Figure 7. SYK deletion in macrophages rescues Sh3bp2^KI/KI mice from inflammation and calvarial bone erosion

(A) Facial appearance, H&E staining of lung, liver, and stomach tissues, and microCT image of calvarial bone of 8-week-old Sh3bp2^KI/KI/LysM-Cre (−)/Syk^fl/fl and Sh3bp2^KI/KI/LysM-Cre (+)/Syk^ΔM/ΔM mice. Yellow arrows indicate open eyelids due to the rescue of facial skin inflammation. White arrows indicate closed eyelids due to inflamed skin. Black arrows indicate inflammatory lesions. (B) Histomorphometric analysis of liver lesions (n = 6–7). (C) Quantitative measurement of calvarial bone erosion (n = 6–7). (D) Serum TNF-α levels (n = 6–7).
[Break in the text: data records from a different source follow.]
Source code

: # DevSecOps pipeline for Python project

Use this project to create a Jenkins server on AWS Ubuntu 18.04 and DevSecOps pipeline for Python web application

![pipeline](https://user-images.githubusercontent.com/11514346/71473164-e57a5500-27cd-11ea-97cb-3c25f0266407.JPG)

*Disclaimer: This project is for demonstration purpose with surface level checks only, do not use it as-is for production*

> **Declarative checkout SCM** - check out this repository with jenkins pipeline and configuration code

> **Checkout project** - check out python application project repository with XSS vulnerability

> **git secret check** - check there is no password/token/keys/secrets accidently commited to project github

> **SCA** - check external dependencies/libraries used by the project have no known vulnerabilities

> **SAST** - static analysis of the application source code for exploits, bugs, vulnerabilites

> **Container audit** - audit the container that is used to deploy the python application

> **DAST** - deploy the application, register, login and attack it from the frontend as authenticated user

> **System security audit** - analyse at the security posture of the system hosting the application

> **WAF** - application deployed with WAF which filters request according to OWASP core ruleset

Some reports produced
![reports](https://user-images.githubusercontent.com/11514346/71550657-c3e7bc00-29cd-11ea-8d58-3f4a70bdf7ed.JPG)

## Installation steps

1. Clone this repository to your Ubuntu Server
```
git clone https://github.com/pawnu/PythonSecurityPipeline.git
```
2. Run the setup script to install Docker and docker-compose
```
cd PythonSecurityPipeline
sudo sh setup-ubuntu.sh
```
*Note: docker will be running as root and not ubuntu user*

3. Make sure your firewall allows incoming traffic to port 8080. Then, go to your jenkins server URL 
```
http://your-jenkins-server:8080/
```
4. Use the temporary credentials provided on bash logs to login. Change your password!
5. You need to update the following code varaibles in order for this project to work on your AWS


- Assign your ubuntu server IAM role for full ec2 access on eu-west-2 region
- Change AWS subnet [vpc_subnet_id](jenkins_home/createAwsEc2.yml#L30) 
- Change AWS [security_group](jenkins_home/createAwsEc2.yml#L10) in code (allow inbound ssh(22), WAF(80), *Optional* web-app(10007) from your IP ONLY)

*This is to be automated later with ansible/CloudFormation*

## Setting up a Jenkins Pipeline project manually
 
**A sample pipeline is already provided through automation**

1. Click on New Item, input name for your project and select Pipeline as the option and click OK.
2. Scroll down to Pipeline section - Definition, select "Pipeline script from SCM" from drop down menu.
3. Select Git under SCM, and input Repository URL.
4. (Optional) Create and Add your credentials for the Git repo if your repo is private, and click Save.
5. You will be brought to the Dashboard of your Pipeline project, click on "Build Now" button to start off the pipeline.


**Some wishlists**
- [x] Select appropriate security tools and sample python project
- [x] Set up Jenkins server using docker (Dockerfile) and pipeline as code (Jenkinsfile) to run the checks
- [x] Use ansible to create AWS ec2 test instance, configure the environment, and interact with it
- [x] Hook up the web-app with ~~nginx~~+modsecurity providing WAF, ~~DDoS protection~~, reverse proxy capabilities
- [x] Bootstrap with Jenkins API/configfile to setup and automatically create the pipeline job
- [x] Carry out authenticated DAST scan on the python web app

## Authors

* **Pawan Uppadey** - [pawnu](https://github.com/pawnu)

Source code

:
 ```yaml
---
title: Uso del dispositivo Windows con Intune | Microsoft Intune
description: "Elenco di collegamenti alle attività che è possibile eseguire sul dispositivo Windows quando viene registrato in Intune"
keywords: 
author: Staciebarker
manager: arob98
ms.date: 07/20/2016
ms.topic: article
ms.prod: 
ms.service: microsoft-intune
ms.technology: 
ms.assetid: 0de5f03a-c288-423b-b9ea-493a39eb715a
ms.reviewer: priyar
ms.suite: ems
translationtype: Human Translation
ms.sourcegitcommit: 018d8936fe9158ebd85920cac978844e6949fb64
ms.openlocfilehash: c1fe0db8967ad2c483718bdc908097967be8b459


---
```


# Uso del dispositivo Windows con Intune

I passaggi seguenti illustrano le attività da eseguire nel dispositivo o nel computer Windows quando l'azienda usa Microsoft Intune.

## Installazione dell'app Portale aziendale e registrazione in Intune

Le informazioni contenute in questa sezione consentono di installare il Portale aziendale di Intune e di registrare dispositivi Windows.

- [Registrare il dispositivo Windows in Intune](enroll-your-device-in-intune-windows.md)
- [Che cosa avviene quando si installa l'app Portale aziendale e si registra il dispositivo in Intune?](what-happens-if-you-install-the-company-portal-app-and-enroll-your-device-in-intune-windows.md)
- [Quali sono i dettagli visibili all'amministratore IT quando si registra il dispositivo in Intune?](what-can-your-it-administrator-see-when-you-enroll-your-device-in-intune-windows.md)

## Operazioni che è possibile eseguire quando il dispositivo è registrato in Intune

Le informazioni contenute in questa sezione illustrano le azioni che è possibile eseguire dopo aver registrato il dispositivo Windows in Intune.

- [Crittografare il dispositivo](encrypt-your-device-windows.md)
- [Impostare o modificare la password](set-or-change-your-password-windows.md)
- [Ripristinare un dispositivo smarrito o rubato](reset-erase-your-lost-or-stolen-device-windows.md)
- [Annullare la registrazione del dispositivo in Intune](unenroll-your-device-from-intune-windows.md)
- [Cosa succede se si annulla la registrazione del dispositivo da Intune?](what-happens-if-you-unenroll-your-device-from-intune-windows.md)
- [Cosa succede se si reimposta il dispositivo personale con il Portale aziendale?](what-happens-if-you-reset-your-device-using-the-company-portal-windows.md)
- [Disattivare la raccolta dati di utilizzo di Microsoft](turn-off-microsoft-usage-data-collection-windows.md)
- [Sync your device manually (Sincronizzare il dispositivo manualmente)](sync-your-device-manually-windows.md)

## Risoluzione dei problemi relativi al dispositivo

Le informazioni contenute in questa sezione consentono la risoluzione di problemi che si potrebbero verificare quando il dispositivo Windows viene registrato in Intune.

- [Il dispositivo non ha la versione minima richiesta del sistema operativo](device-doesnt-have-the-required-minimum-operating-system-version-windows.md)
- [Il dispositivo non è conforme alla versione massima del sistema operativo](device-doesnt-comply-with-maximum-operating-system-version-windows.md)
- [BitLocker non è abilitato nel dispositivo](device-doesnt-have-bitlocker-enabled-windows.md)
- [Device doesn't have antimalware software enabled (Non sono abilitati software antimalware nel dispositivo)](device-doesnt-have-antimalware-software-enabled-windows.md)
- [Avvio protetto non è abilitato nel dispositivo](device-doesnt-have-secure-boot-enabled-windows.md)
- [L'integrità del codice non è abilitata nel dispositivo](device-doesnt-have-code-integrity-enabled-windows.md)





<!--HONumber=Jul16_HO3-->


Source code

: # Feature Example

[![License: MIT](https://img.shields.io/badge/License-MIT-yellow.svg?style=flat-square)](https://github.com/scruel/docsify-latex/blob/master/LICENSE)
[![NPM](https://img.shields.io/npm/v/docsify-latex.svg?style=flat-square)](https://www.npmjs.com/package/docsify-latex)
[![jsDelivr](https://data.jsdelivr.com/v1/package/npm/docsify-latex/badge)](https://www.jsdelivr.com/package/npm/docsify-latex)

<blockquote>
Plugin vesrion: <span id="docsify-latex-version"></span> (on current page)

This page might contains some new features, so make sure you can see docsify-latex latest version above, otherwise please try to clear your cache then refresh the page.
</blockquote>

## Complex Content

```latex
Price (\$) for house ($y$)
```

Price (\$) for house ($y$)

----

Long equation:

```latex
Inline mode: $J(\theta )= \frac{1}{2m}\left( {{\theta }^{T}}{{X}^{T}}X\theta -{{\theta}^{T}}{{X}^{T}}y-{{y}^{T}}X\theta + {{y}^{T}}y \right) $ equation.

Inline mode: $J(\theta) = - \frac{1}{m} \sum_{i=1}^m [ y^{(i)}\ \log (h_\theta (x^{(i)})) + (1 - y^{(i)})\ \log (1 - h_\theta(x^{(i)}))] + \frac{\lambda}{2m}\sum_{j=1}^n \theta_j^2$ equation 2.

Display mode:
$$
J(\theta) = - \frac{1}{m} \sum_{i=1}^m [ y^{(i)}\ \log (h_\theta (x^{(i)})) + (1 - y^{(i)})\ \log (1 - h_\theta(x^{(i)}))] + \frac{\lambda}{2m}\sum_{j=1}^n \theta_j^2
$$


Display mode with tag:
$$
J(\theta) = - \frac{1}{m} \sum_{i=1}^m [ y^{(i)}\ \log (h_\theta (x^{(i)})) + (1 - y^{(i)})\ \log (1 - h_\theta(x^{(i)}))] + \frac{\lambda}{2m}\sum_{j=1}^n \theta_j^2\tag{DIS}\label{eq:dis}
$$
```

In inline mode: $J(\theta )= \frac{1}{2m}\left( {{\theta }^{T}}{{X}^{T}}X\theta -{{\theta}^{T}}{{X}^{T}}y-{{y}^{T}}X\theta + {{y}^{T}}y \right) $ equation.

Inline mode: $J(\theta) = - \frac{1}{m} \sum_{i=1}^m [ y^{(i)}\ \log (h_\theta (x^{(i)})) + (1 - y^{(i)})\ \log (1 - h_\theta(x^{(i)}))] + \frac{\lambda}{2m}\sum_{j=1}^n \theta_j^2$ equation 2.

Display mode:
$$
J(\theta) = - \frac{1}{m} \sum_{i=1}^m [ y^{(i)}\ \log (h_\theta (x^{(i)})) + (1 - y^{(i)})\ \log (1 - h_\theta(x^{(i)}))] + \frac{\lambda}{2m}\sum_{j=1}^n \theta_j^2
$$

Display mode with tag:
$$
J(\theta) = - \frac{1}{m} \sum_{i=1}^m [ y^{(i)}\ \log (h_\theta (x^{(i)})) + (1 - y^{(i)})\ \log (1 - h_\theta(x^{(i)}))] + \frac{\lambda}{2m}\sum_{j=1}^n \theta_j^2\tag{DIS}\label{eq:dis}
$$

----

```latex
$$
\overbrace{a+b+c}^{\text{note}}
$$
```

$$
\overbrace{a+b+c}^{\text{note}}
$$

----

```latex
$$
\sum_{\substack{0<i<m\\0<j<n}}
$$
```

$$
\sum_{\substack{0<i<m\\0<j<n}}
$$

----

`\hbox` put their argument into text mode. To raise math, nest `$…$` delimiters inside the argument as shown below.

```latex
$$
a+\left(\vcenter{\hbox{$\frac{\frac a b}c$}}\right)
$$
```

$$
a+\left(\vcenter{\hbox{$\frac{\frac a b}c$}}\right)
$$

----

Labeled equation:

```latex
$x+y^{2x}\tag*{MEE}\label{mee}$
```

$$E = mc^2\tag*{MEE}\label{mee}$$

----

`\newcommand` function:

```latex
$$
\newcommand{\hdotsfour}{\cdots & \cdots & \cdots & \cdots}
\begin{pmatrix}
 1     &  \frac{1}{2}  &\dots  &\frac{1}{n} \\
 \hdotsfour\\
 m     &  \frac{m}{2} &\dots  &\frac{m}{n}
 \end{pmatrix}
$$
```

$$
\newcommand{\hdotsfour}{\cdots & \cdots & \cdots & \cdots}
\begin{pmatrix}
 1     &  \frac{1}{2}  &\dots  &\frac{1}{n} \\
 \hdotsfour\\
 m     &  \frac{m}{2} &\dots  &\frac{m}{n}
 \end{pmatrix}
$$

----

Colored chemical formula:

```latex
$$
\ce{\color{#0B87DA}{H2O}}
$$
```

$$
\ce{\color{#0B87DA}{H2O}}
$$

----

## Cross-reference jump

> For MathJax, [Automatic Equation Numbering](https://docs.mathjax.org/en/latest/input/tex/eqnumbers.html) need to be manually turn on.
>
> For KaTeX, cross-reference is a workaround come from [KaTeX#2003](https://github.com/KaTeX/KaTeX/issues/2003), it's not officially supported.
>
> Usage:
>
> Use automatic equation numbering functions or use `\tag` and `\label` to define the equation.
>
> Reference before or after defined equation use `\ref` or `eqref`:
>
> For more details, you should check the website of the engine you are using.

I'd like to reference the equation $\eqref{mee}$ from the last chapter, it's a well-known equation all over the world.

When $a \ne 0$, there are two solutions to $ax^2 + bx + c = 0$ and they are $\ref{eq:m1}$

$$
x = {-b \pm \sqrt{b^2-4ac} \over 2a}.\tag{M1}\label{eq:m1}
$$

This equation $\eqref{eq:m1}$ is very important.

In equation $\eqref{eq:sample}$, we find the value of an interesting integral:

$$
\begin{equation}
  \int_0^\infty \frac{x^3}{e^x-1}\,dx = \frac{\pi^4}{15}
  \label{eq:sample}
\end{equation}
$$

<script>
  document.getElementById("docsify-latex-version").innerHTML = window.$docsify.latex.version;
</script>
Horizontal bar represents average. (E) TNF-α levels in culture media of BMMs stimulated with Pam3CSK4 (left) or LPS (right) for 24 hours (n = 3). (F) Western blotting analysis of NF-κB pathway in Pam3CSK4- or LPS-stimulated BMMs. (G) Measurement of IL-1β levels in culture supernatants from BMMs stimulated with Pam3CSK4 or LPS (n = 3). (H) qPCR analysis of TNF-α mRNA expression in BMMs stimulated with TNF-α (10 ng/ml). Average expression level in Sh3bp2^+/+ BMMs at 0 hour was set as 1. Representative data from 3 independent experiments (n = 3). (I) Schematic proposal for the pathogenesis of cherubism. Mutant SH3BP2 increases myeloid cell responses not only to M-CSF (Ueki et al., 2007) for initiation of inflammation but also to TLR ligands (this study) for development of inflammation. Mutant SH3BP2 augments NF-κB activation in cooperation with SYK, resulting in the greater TNF-α production. SYK-mediated SH3BP2 phosphorylation at Y183 (pY183) plays a critical role in the process. Mutant macrophages also express more TNF-α and IL-1β in response to TNFR and TLR2/4 stimulation, respectively (dotted red lines). IL-1-mediated TNF-α inflammatory loop (blue lines) stabilizes the inflammation (Yoshitaka et al., 2014). High amounts of PAMPs and DAMPs in jaws contribute to the jaw-specific cherubism phenotype. Stabilization of jaw remodeling as well as age-dependent maturation of MYD88-independent immune system may explain the resolution of lesions after puberty in human patients. (A–D) 8-week-old mice were used for the histological and microCT comparisons. (E–G) Ten ng/ml of Pam3CSK4 or LPS was used for stimulation. Error bars represent ± SD, *p < 0.05. N.S.= not significant.